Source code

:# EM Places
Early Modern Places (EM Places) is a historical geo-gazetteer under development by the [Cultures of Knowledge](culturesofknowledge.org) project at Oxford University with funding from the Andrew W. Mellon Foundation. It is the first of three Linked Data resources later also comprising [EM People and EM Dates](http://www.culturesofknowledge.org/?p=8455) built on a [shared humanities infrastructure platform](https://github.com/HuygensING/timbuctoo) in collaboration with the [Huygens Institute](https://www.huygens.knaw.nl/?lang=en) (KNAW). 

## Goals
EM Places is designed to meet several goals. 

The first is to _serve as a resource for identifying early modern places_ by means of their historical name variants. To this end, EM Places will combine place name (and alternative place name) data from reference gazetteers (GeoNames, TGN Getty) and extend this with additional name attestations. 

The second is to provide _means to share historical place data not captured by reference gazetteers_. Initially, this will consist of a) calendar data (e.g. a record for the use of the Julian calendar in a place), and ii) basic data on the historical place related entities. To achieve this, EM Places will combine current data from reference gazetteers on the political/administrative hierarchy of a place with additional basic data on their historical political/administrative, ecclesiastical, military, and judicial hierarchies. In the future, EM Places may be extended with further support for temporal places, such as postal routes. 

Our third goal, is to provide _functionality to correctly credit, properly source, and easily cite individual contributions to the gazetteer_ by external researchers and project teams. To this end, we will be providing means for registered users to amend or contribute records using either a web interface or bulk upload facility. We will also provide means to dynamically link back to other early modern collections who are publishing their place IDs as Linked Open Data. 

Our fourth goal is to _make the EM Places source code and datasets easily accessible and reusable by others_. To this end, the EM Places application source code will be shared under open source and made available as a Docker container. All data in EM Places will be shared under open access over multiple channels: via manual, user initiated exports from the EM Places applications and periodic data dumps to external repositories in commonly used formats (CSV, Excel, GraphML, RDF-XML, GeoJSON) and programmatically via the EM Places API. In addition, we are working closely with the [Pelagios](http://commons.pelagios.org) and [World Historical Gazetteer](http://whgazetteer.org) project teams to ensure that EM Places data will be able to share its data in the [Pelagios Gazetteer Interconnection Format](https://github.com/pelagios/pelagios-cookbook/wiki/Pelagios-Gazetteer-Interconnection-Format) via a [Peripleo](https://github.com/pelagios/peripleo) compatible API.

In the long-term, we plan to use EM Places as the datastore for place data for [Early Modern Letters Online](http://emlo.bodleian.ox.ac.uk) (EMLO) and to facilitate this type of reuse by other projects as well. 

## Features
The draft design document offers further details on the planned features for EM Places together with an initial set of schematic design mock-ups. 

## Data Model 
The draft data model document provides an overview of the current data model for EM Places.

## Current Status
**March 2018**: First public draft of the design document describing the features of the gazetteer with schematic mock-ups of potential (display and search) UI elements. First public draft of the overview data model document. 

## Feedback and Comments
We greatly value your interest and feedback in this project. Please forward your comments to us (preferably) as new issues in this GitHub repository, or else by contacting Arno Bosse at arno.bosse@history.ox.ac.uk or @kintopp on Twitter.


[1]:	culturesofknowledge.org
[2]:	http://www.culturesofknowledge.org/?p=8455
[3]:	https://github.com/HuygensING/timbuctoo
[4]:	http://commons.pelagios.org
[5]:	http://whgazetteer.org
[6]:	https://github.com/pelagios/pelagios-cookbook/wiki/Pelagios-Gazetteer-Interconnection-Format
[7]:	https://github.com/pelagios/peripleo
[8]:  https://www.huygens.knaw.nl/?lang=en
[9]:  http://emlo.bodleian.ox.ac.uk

• • • • • • •

● **YOUR ASSIGNMENT**:
Copy all of the data exactly.

● **SOLUTION TO THIS PROBLEM**:
Source code

:# EM Places
Early Modern Places (EM Places) is a historical geo-gazetteer under development by the [Cultures of Knowledge](culturesofknowledge.org) project at Oxford University with funding from the Andrew W. Mellon Foundation. It is the first of three Linked Data resources later also comprising [EM People and EM Dates](http://www.culturesofknowledge.org/?p=8455) built on a [shared humanities infrastructure platform](https://github.com/HuygensING/timbuctoo) in collaboration with the [Huygens Institute](https://www.huygens.knaw.nl/?lang=en) (KNAW). 

## Goals
EM Places is designed to meet several goals. 

The first is to _serve as a resource for identifying early modern places_ by means of their historical name variants. To this end, EM Places will combine place name (and alternative place name) data from reference gazetteers (GeoNames, TGN Getty) and extend this with additional name attestations. 

The second is to provide _means to share historical place data not captured by reference gazetteers_. Initially, this will consist of a) calendar data (e.g. a record for the use of the Julian calendar in a place), and ii) basic data on the historical place related entities. To achieve this, EM Places will combine current data from reference gazetteers on the political/administrative hierarchy of a place with additional basic data on their historical political/administrative, ecclesiastical, military, and judicial hierarchies. In the future, EM Places may be extended with further support for temporal places, such as postal routes. 

Our third goal, is to provide _functionality to correctly credit, properly source, and easily cite individual contributions to the gazetteer_ by external researchers and project teams. To this end, we will be providing means for registered users to amend or contribute records using either a web interface or bulk upload facility. We will also provide means to dynamically link back to other early modern collections who are publishing their place IDs as Linked Open Data. 

Our fourth goal is to _make the EM Places source code and datasets easily accessible and reusable by others_. To this end, the EM Places application source code will be shared under open source and made available as a Docker container. All data in EM Places will be shared under open access over multiple channels: via manual, user initiated exports from the EM Places applications and periodic data dumps to external repositories in commonly used formats (CSV, Excel, GraphML, RDF-XML, GeoJSON) and programmatically via the EM Places API. In addition, we are working closely with the [Pelagios](http://commons.pelagios.org) and [World Historical Gazetteer](http://whgazetteer.org) project teams to ensure that EM Places data will be able to share its data in the [Pelagios Gazetteer Interconnection Format](https://github.com/pelagios/pelagios-cookbook/wiki/Pelagios-Gazetteer-Interconnection-Format) via a [Peripleo](https://github.com/pelagios/peripleo) compatible API.

In the long-term, we plan to use EM Places as the datastore for place data for [Early Modern Letters Online](http://emlo.bodleian.ox.ac.uk) (EMLO) and to facilitate this type of reuse by other projects as well. 

## Features
The draft design document offers further details on the planned features for EM Places together with an initial set of schematic design mock-ups. 

## Data Model 
The draft data model document provides an overview of the current data model for EM Places.

## Current Status
**March 2018**: First public draft of the design document describing the features of the gazetteer with schematic mock-ups of potential (display and search) UI elements. First public draft of the overview data model document. 

## Feedback and Comments
We greatly value your interest and feedback in this project. Please forward your comments to us (preferably) as new issues in this GitHub repository, or else by contacting Arno Bosse at arno.bosse@history.ox.ac.uk or @kintopp on Twitter.


[1]:	culturesofknowledge.org
[2]:	http://www.culturesofknowledge.org/?p=8455
[3]:	https://github.com/HuygensING/timbuctoo
[4]:	http://commons.pelagios.org
[5]:	http://whgazetteer.org
[6]:	https://github.com/pelagios/pelagios-cookbook/wiki/Pelagios-Gazetteer-Interconnection-Format
[7]:	https://github.com/pelagios/peripleo
[8]:  https://www.huygens.knaw.nl/?lang=en
[9]:  http://emlo.bodleian.ox.ac.uk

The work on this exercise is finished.